Alsat-2 is expected to weigh just 130 kilograms at launch. With a scheduled five-year service life, it will carry an onboard recorder with a 64-gigabyte capacity to permit Algerian authorities to collect imagery from regions out of line-of-sight contact with the Alsat-2 ground station.

Once Alsat-2 is launched, EADS will furnish components, including the principal imager and a second Myriade satellite bus, to Algerian authorities for integration at a new satellite-development facility in Oran, Algeria.

Michel Bouffard, director of Earth observation and science at EADS Astrium and director of the company’s operations here, said the Alsat contract should send a message to nations still concerned about satellite-procurement costs that an operational system can be purchased at affordable prices.

Bouffard declined to disclose financial details of the Alsat-2 contract, which EADS Astrium won in the competition with Surrey Satellite Technology Ltd. of Guildford, England, the world’s premier small-satellite specialist and the builder of the Alsat satellite currently in orbit.

The Surrey-built Alsat has a 32-meter ground resolution and is capable of taking only a few images per day. It is part of the Surrey-coordinated Disaster Monitoring Constellation.

“In the past, satellites of this size have been for special purposes including research or as part of a broader system,” Bouffard said Feb. 2. “Alsat-2 is a truly operational microsatellite. The fact that we are capable of delivering this now should stimulate interest in several nations that have been concerned about the cost of satellite hardware. There are nations coming to see us now that were not interested before.”

The governments of Turkey and Egypt have expressed an interest in purchasing their own Earth observation systems, although industry officials say these governments are likely to seek a satellite that more resembles the larger, 1-meter-resolution models ordered by the three Asian governments.

Taiwan’s Formosat-2 satellite, with a 2-meter imager, was launched in May 2004. The Korean Aerospace Research Institute’s Kompsat-2 satellite is scheduled for launch by the Euro-Russian Eurockot Launch Services GmbH company of Bremen, Germany, by mid-2006.

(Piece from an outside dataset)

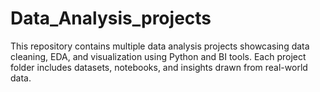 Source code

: # Data_Analysis_projects
This repository contains multiple data analysis projects showcasing data cleaning, EDA, and visualization using Python and BI tools. Each project folder includes datasets, notebooks, and insights drawn from real-world data.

Thailand’s Theos satellite, also equipped with a 2-meter imager, is scheduled for launch by Eurockot in 2007. Some 230 Thai engineers have been trained in satellite-imagery analysis and satellite operations since 2000, in France and in Thailand.

The Alsat-2 contract illustrates the blurring of once-clear borders separating microsatellites for research and operational spacecraft. With Surrey Satellite Technology now also designing slightly larger satellites — the company built the just-launched Giove-A spacecraft for Europe’s Galileo navigation project — Surrey and EADS Astrium are likely to be in competition more frequently in the coming years.